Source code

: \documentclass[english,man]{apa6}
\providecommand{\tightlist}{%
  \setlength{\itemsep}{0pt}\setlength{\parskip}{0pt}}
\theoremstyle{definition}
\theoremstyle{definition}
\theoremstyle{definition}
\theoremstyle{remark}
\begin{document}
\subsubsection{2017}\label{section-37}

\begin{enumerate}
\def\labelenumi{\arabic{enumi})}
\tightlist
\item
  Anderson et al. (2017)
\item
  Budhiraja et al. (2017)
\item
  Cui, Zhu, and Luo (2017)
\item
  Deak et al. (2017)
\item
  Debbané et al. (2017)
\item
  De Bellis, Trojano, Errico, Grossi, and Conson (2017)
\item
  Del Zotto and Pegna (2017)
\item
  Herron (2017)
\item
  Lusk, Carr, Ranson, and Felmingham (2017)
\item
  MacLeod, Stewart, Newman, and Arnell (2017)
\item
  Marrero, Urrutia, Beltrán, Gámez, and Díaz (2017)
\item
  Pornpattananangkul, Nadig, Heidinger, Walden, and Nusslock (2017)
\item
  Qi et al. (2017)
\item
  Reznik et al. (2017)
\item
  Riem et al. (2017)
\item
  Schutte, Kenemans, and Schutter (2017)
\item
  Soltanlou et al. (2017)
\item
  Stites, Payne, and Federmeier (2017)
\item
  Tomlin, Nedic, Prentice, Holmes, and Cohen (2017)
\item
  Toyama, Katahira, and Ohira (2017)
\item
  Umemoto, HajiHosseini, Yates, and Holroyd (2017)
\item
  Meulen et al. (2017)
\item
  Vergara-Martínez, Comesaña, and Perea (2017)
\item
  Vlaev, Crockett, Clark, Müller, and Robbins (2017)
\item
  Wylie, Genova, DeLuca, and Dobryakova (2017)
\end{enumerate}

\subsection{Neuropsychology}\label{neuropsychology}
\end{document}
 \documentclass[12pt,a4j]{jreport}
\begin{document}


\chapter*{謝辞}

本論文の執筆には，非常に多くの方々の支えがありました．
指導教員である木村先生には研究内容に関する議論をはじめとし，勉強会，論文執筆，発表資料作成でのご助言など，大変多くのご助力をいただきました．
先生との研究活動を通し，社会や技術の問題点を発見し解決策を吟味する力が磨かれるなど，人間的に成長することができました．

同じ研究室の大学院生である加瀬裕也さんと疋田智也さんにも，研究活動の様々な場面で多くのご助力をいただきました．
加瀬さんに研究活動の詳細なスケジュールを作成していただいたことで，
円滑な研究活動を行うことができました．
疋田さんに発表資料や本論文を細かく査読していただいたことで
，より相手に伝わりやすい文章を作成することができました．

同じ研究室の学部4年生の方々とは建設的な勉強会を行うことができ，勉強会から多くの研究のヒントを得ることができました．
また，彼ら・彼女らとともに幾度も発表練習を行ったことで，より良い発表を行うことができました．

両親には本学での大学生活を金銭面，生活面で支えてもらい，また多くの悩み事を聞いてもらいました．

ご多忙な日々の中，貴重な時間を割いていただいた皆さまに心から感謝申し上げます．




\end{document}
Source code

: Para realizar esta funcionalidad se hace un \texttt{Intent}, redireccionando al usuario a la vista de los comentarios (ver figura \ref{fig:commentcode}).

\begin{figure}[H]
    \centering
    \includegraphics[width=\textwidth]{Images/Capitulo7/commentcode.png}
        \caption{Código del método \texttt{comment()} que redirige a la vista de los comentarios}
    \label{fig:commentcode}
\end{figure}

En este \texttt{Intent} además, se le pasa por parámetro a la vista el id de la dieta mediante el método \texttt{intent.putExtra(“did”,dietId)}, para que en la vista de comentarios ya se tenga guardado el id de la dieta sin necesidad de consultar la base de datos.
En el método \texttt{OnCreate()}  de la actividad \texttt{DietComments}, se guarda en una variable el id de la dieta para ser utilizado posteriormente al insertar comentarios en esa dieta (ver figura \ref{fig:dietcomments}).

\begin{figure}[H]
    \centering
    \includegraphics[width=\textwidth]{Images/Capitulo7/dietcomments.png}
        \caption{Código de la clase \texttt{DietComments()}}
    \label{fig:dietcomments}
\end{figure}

* Assigned task: Could you restate all of the lines above without altering a single word?

* Answer space:
Source code

: \documentclass[english,man]{apa6}
\providecommand{\tightlist}{%
  \setlength{\itemsep}{0pt}\setlength{\parskip}{0pt}}
\theoremstyle{definition}
\theoremstyle{definition}
\theoremstyle{definition}
\theoremstyle{remark}
\begin{document}
\subsubsection{2017}\label{section-37}

\begin{enumerate}
\def\labelenumi{\arabic{enumi})}
\tightlist
\item
  Anderson et al. (2017)
\item
  Budhiraja et al. (2017)
\item
  Cui, Zhu, and Luo (2017)
\item
  Deak et al. (2017)
\item
  Debbané et al. (2017)
\item
  De Bellis, Trojano, Errico, Grossi, and Conson (2017)
\item
  Del Zotto and Pegna (2017)
\item
  Herron (2017)
\item
  Lusk, Carr, Ranson, and Felmingham (2017)
\item
  MacLeod, Stewart, Newman, and Arnell (2017)
\item
  Marrero, Urrutia, Beltrán, Gámez, and Díaz (2017)
\item
  Pornpattananangkul, Nadig, Heidinger, Walden, and Nusslock (2017)
\item
  Qi et al. (2017)
\item
  Reznik et al. (2017)
\item
  Riem et al. (2017)
\item
  Schutte, Kenemans, and Schutter (2017)
\item
  Soltanlou et al. (2017)
\item
  Stites, Payne, and Federmeier (2017)
\item
  Tomlin, Nedic, Prentice, Holmes, and Cohen (2017)
\item
  Toyama, Katahira, and Ohira (2017)
\item
  Umemoto, HajiHosseini, Yates, and Holroyd (2017)
\item
  Meulen et al. (2017)
\item
  Vergara-Martínez, Comesaña, and Perea (2017)
\item
  Vlaev, Crockett, Clark, Müller, and Robbins (2017)
\item
  Wylie, Genova, DeLuca, and Dobryakova (2017)
\end{enumerate}

\subsection{Neuropsychology}\label{neuropsychology}
\end{document}
 \documentclass[12pt,a4j]{jreport}
\begin{document}


\chapter*{謝辞}

本論文の執筆には，非常に多くの方々の支えがありました．
指導教員である木村先生には研究内容に関する議論をはじめとし，勉強会，論文執筆，発表資料作成でのご助言など，大変多くのご助力をいただきました．
先生との研究活動を通し，社会や技術の問題点を発見し解決策を吟味する力が磨かれるなど，人間的に成長することができました．

同じ研究室の大学院生である加瀬裕也さんと疋田智也さんにも，研究活動の様々な場面で多くのご助力をいただきました．
加瀬さんに研究活動の詳細なスケジュールを作成していただいたことで，
円滑な研究活動を行うことができました．
疋田さんに発表資料や本論文を細かく査読していただいたことで
，より相手に伝わりやすい文章を作成することができました．

同じ研究室の学部4年生の方々とは建設的な勉強会を行うことができ，勉強会から多くの研究のヒントを得ることができました．
また，彼ら・彼女らとともに幾度も発表練習を行ったことで，より良い発表を行うことができました．

両親には本学での大学生活を金銭面，生活面で支えてもらい，また多くの悩み事を聞いてもらいました．

ご多忙な日々の中，貴重な時間を割いていただいた皆さまに心から感謝申し上げます．




\end{document}
Source code

: Para realizar esta funcionalidad se hace un \texttt{Intent}, redireccionando al usuario a la vista de los comentarios (ver figura \ref{fig:commentcode}).

\begin{figure}[H]
    \centering
    \includegraphics[width=\textwidth]{Images/Capitulo7/commentcode.png}
        \caption{Código del método \texttt{comment()} que redirige a la vista de los comentarios}
    \label{fig:commentcode}
\end{figure}

En este \texttt{Intent} además, se le pasa por parámetro a la vista el id de la dieta mediante el método \texttt{intent.putExtra(“did”,dietId)}, para que en la vista de comentarios ya se tenga guardado el id de la dieta sin necesidad de consultar la base de datos.
En el método \texttt{OnCreate()}  de la actividad \texttt{DietComments}, se guarda en una variable el id de la dieta para ser utilizado posteriormente al insertar comentarios en esa dieta (ver figura \ref{fig:dietcomments}).

\begin{figure}[H]
    \centering
    \includegraphics[width=\textwidth]{Images/Capitulo7/dietcomments.png}
        \caption{Código de la clase \texttt{DietComments()}}
    \label{fig:dietcomments}
\end{figure}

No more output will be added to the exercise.